Dolan stressed that there was a great need for a strong regulatory response: “Otherwise the notion of a fair and orderly market is in trouble. If value is divorced from price, what are you left with? The notion that people can stay insane longer than other people can stay solvent is a problem for the idea that a market is there to determine accurate pricing information.”
If value is divorced from price, what are you left with? The notion that people can stay insane longer than other people can stay solvent is a problem for the idea that a market is there to determine accurate pricing information.
Charles Dolan
Global Markets Advisory Group
One obvious source of review is whether to tighten the stock-borrowing rules. ”Does it make sense to anyone you can short a stock with more shares than are listed?” said Global Markets Advisory Group’s Lou Pastina. The SEC could also clamp down on naked short selling, the illegal practice of selling short stocks without first borrowing the security.
What is this?
If this is a movement? If it is, what’s the goal? If the goal is to stick it to hedge funds, there should be no allegiance to the idea of attacking short sellers. It is merely a means to an end. This will eventually not work, and there will be a need to move on.

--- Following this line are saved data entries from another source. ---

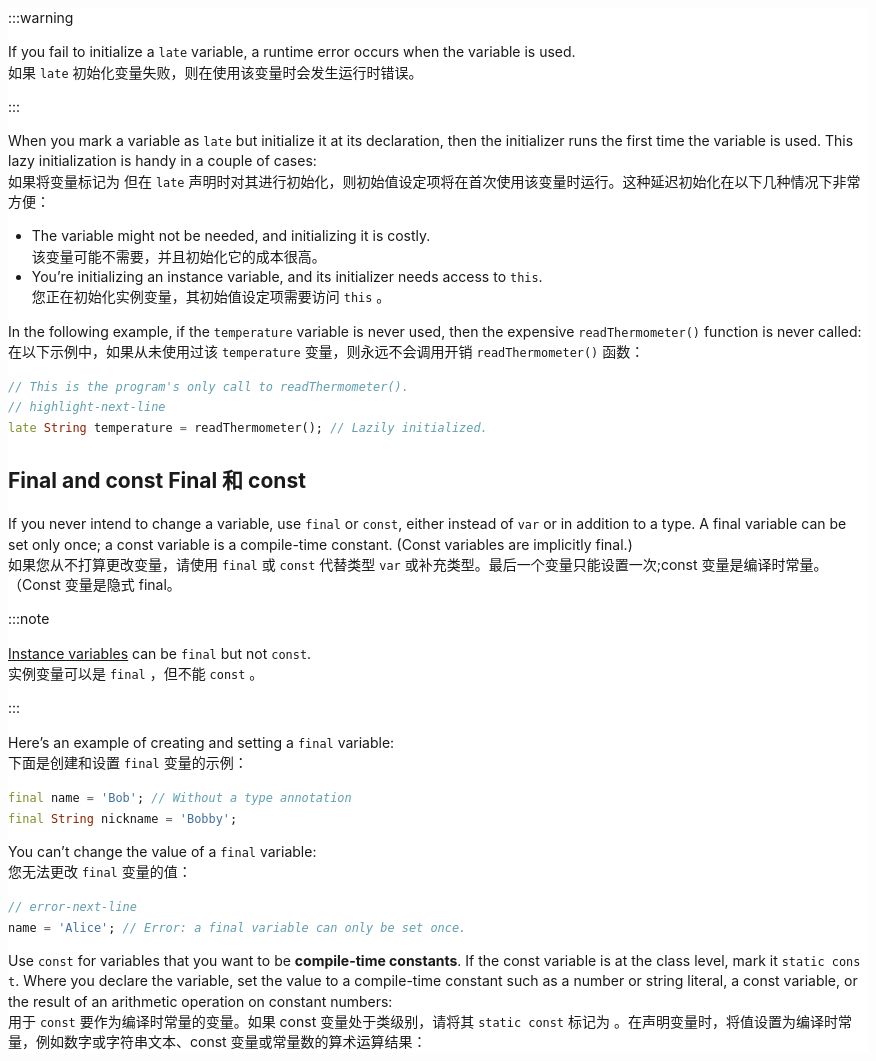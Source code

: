 :::warning

If you fail to initialize a `late` variable, a runtime error occurs when the variable is used.  
如果 `late` 初始化变量失败，则在使用该变量时会发生运行时错误。

:::

When you mark a variable as `late` but initialize it at its declaration, then the initializer runs the first time the variable is used. This lazy initialization is handy in a couple of cases:  
如果将变量标记为 但在 `late` 声明时对其进行初始化，则初始值设定项将在首次使用该变量时运行。这种延迟初始化在以下几种情况下非常方便：

- The variable might not be needed, and initializing it is costly.  
  该变量可能不需要，并且初始化它的成本很高。
- You’re initializing an instance variable, and its initializer needs access to `this`.  
  您正在初始化实例变量，其初始值设定项需要访问 `this` 。

In the following example, if the `temperature` variable is never used, then the expensive `readThermometer()` function is never called:  
在以下示例中，如果从未使用过该 `temperature` 变量，则永远不会调用开销 `readThermometer()` 函数：

```dart
// This is the program's only call to readThermometer().
// highlight-next-line
late String temperature = readThermometer(); // Lazily initialized.
```

## Final and const Final 和 const

If you never intend to change a variable, use `final` or `const`, either instead of `var` or in addition to a type. A final variable can be set only once; a const variable is a compile-time constant. (Const variables are implicitly final.)  
如果您从不打算更改变量，请使用 `final` 或 `const` 代替类型 `var` 或补充类型。最后一个变量只能设置一次;const 变量是编译时常量。（Const 变量是隐式 final。

:::note

[Instance variables][3] can be `final` but not `const`.  
实例变量可以是 `final` ，但不能 `const` 。

:::

Here’s an example of creating and setting a `final` variable:  
下面是创建和设置 `final` 变量的示例：

```dart
final name = 'Bob'; // Without a type annotation
final String nickname = 'Bobby';
```

You can’t change the value of a `final` variable:  
您无法更改 `final` 变量的值：

```dart
// error-next-line
name = 'Alice'; // Error: a final variable can only be set once.
```

Use `const` for variables that you want to be **compile-time constants**. If the const variable is at the class level, mark it `static const`. Where you declare the variable, set the value to a compile-time constant such as a number or string literal, a const variable, or the result of an arithmetic operation on constant numbers:  
用于 `const` 要作为编译时常量的变量。如果 const 变量处于类级别，请将其 `static const` 标记为 。在声明变量时，将值设置为编译时常量，例如数字或字符串文本、const 变量或常量数的算术运算结果：


[1]: https://dart.dev/effective-dart/design#types
[2]: https://dart.dev/language/error-handling#assert
[3]: https://dart.dev/language/classes#instance-variables
[4]: https://dart.dev/effective-dart/usage#dont-use-const-redundantly
[5]: https://dart.dev/language/operators#type-test-operators
[6]: https://dart.dev/language/collections#control-flow-operators
[7]: https://dart.dev/language/collections#spread-operators
[8]: https://dart.dev/language/collections#lists
[9]: https://dart.dev/language/collections#maps
[10]: https://dart.dev/language/classes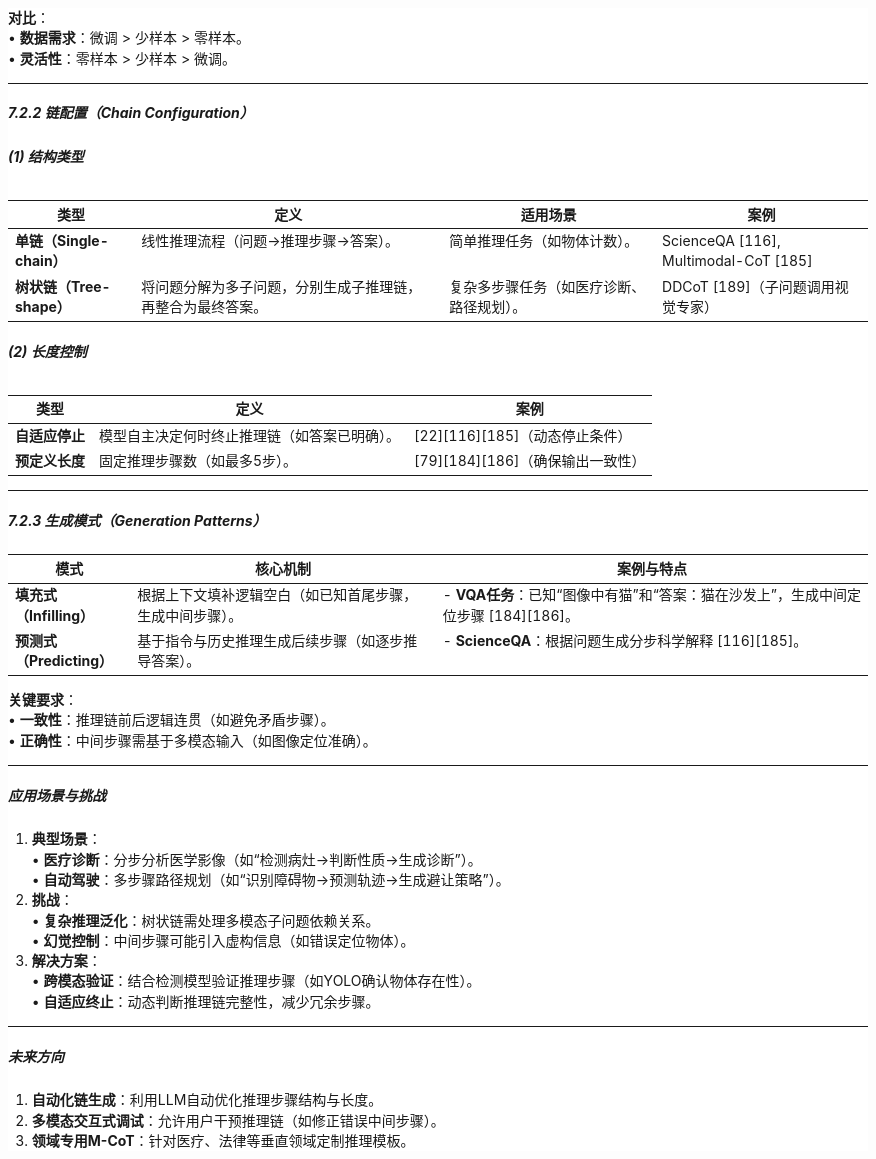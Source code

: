 **对比**：  
• **数据需求**：微调 > 少样本 > 零样本。  
• **灵活性**：零样本 > 少样本 > 微调。  

---

##### 7.2.2 链配置（Chain Configuration）
###### **(1) 结构类型**  
| **类型**         | **定义**                                                                 | **适用场景**                                  | **案例**                          |  
|------------------|-------------------------------------------------------------------------|---------------------------------------------|-----------------------------------|  
| **单链（Single-chain）** | 线性推理流程（问题→推理步骤→答案）。                                     | 简单推理任务（如物体计数）。                  | ScienceQA [116], Multimodal-CoT [185] |  
| **树状链（Tree-shape）** | 将问题分解为多子问题，分别生成子推理链，再整合为最终答案。                 | 复杂多步骤任务（如医疗诊断、路径规划）。        | DDCoT [189]（子问题调用视觉专家）      |  

###### **(2) 长度控制**  
| **类型**         | **定义**                                                                 | **案例**                          |  
|------------------|-------------------------------------------------------------------------|-----------------------------------|  
| **自适应停止**    | 模型自主决定何时终止推理链（如答案已明确）。                               | [22][116][185]（动态停止条件）      |  
| **预定义长度**    | 固定推理步骤数（如最多5步）。                                             | [79][184][186]（确保输出一致性）    |  

---

##### 7.2.3 生成模式（Generation Patterns）  
| **模式**          | **核心机制**                                                                 | **案例与特点**                                                                 |  
|-------------------|----------------------------------------------------------------------------|-------------------------------------------------------------------------------|  
| **填充式（Infilling）** | 根据上下文填补逻辑空白（如已知首尾步骤，生成中间步骤）。                          | - **VQA任务**：已知“图像中有猫”和“答案：猫在沙发上”，生成中间定位步骤 [184][186]。 |  
| **预测式（Predicting）** | 基于指令与历史推理生成后续步骤（如逐步推导答案）。                              | - **ScienceQA**：根据问题生成分步科学解释 [116][185]。                           |  

**关键要求**：  
• **一致性**：推理链前后逻辑连贯（如避免矛盾步骤）。  
• **正确性**：中间步骤需基于多模态输入（如图像定位准确）。  

---

##### **应用场景与挑战**  
1. **典型场景**：  
   • **医疗诊断**：分步分析医学影像（如“检测病灶→判断性质→生成诊断”）。  
   • **自动驾驶**：多步骤路径规划（如“识别障碍物→预测轨迹→生成避让策略”）。  
2. **挑战**：  
   • **复杂推理泛化**：树状链需处理多模态子问题依赖关系。  
   • **幻觉控制**：中间步骤可能引入虚构信息（如错误定位物体）。  
3. **解决方案**：  
   • **跨模态验证**：结合检测模型验证推理步骤（如YOLO确认物体存在性）。  
   • **自适应终止**：动态判断推理链完整性，减少冗余步骤。  

---

##### **未来方向**  
1. **自动化链生成**：利用LLM自动优化推理步骤结构与长度。  
2. **多模态交互式调试**：允许用户干预推理链（如修正错误中间步骤）。  
3. **领域专用M-CoT**：针对医疗、法律等垂直领域定制推理模板。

But move on to what? Some think there will be attempts to target other weak points, others believe the community will morph into something different.
Stephen Mathai-Davis, who runs the all-AI trading platform Q.ai, has extensively surveyed thousands of online investors from different Facebook, Instagram, and Redditt communities, including WallStreetBets.
While he disputes the idea it is a true “movement,” he says there are many shared characteristics.
“They are definitely countercultural,” he said. “There is a movement to the decentralized online communities where people are learning from each other. There is a distrust of Wall Street. They are very well aware that Wall Street thinks they are ‘dumb money.’ In the community, no one talks about mutual funds, they talk about individual stocks and ETFs. Some are very involved in options trading.”
In surveying this community, Mathai-Davis asked how much they trade, how they do research, and what they want help with.
“We found out they needed help with three things. First, they don’t know how to trade in a dynamic trading environment. Second, they don’t know how to cut their losses. Third, they don’t know how to weight portfolios.”
Mathai-Davis is attempting to get the “community” to move away from trading stocks and start trading investment themes. “We believe in investing, not speculating in individual stocks. If you don’t have time to do research, we can provide that,” but he admits retail investors are still focused on individual stocks.
Ultimately, he believes the community is morphing: “Rather than using an old-fashioned mutual fund, everyone will ultimately have a separately managed account that is a bespoke solution. I believe that is where the ‘movement’ is going.”